Data Format Changes

Introduction:

The current data format used in our application has some limitations, such as a lack of clarity and the need for expensive calculated columns to be generated on the browser. To address these issues, we are proposing a new data format that follows best practices such as having a single source of truth and separating the UI presentation layer from the logic layer. The new format will also improve performance by reducing the need for calculated columns and provide a clearer data structure.
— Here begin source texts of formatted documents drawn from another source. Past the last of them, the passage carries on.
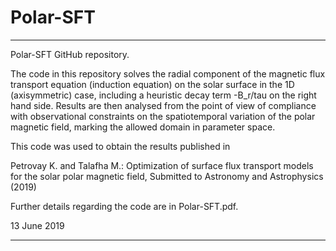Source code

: # Polar-SFT
--------------------------------------------------------------------------
Polar-SFT GitHub repository.

The code in this repository solves the radial component of the magnetic 
flux transport equation (induction equation) on the solar surface in 
the 1D (axisymmetric) case, including a heuristic decay term -B_r/tau on 
the right hand side. Results are then analysed from the point of view of 
compliance with observational constraints on the spatiotemporal variation 
of the polar magnetic field, marking the allowed domain in parameter space.

This code was used to obtain the results published in

Petrovay K. and Talafha M.: 
Optimization of surface flux transport models for the solar 
polar magnetic field,
Submitted to Astronomy and Astrophysics (2019)

Further details regarding the code are in Polar-SFT.pdf.

13 June 2019 

--------------------------------------------------------------------------
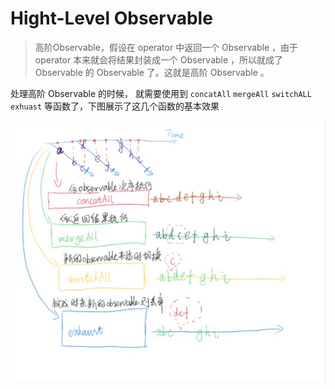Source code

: # Hight-Level Observable

> 高阶Observable，假设在 operator 中返回一个 Observable ，由于 operator 本来就会将结果封装成一个 Observable ，所以就成了 Observable 的 Observable 了。这就是高阶 Observable 。

处理高阶 Observable 的时候， 就需要使用到 `concatAll` `mergeAll` `switchALL` `exhuast` 等函数了，下图展示了这几个函数的基本效果

![chart2-1](./assets/chart2-1.jpg)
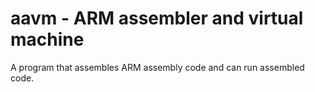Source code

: # aavm - ARM assembler and virtual machine

A program that assembles ARM assembly code and can run assembled code.
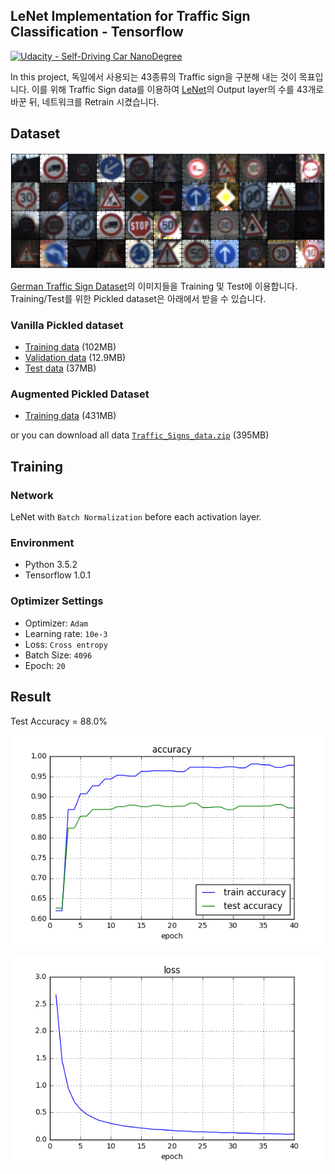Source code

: ## LeNet Implementation for Traffic Sign Classification - Tensorflow
[![Udacity - Self-Driving Car NanoDegree](https://s3.amazonaws.com/udacity-sdc/github/shield-carnd.svg)](http://www.udacity.com/drive)

In this project, 독일에서 사용되는 43종류의 Traffic sign을 구분해 내는 것이 목표입니다. 이를 위해 Traffic Sign data를 이용하여 [LeNet](http://yann.lecun.com/exdb/lenet/)의 Output layer의 수를 43개로 바꾼 뒤, 네트워크를 Retrain 시켰습니다.

Dataset
---
<p align="center">
  <img src="./images/data_example.png">
</p>

[German Traffic Sign Dataset](http://benchmark.ini.rub.de/?section=gtsrb&subsection=dataset)의 이미지들을 Training 및 Test에 이용합니다. Training/Test를 위한 Pickled dataset은 아래에서 받을 수 있습니다.

### Vanilla Pickled dataset 
* [Training data](https://www.dropbox.com/s/8ldwwtgp8n4owuv/train.p?dl=0) (102MB)
* [Validation data](https://www.dropbox.com/s/cs96orc7i3sfvr3/test.p?dl=0) (12.9MB)
* [Test data](https://www.dropbox.com/s/cs96orc7i3sfvr3/test.p?dl=0) (37MB)

### Augmented Pickled Dataset
* [Training data](https://www.dropbox.com/s/v09biif3epk922v/train_aug.p?dl=0) (431MB)

or you can download all data [`Traffic_Signs_data.zip`](https://www.dropbox.com/s/9qaiamsvzknhrvb/Traffic_Signs_data.zip?dl=0) (395MB)


Training
---
### Network
LeNet with `Batch Normalization` before each activation layer.

### Environment
* Python 3.5.2
* Tensorflow 1.0.1

### Optimizer Settings
* Optimizer: `Adam`
* Learning rate: `10e-3`
* Loss: `Cross entropy`
* Batch Size: `4096`
* Epoch: `20`




Result
---
Test Accuracy = 88.0%

<p align="center">
  <img src="./images/result_acc.png">
</p>

<p align="center">
  <img src="./images/result_loss.png">
</p>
In this specification, we will outline the proposed changes to the data format and provide examples of how it will be implemented.

The actual format:
- The actual format provide only the data, and the UI information like timestamps or aggregation columns are generated by the frontend on the fly, at each request.
- This approach is not ideal because it requires the frontend to perform expensive calculations, which could lead to poor performance and a poor user experience.
- Additionally, it goes against the separation of concerns principle, as the frontend is responsible for both presenting the data and performing logic on it.

{
  "index": [0, 1, 2, 3, 4],
  "columns": [0, 1],
  "data": [
    [0, 0.5],
    [1, 0.75],
    [2, 1],
    [3, 1.25],
    [4, 1.5]
  ]
}

And here's an example of the new format:

{
  "dateTime": ["2022-01-01T00:00:00Z", "2022-01-02T00:00:00Z", "2022-01-03T00:00:00Z"],
  "data": [
    [20, 30],
    [25, 35],
    [22, 32]
  ],
"rowHeaders": [
      "January",
      "February",
      "March",
      "April",
      "May",
      "June",
      "July",
      "August",
      "September",
      "October",
      "November",
      "December",
    ],
  "aggregates": {
    "min": [20, 30],
    "max": [25, 35],
    "avg": [22, 32]
  },
  "columns": [
    {
      "id": "ts1",
      "title": "TS 1",
      "type": "number",
      "width": 100,
      "editable": false
    },
    {
      "id": "ts2",
      "title": "TS 2",
      "type": "number",
      "width": 100,
      "editable": false
    }
  ],
  "rows": 3,
  "metadata": {
    "defaultValue": 0,
    "kind": "daily",
    "title": "Daily Thermal Time Series"
  }
}

In the new format, the dateTime array contains the timestamps for each row of data, the data array contains the actual data values, the aggregates object contains the minimum, maximum, and average values for each column, the columns array contains metadata for each column (such as its title, data type, and width), and the metadata object contains additional metadata for the entire dataset (such as its default value, kind, and title).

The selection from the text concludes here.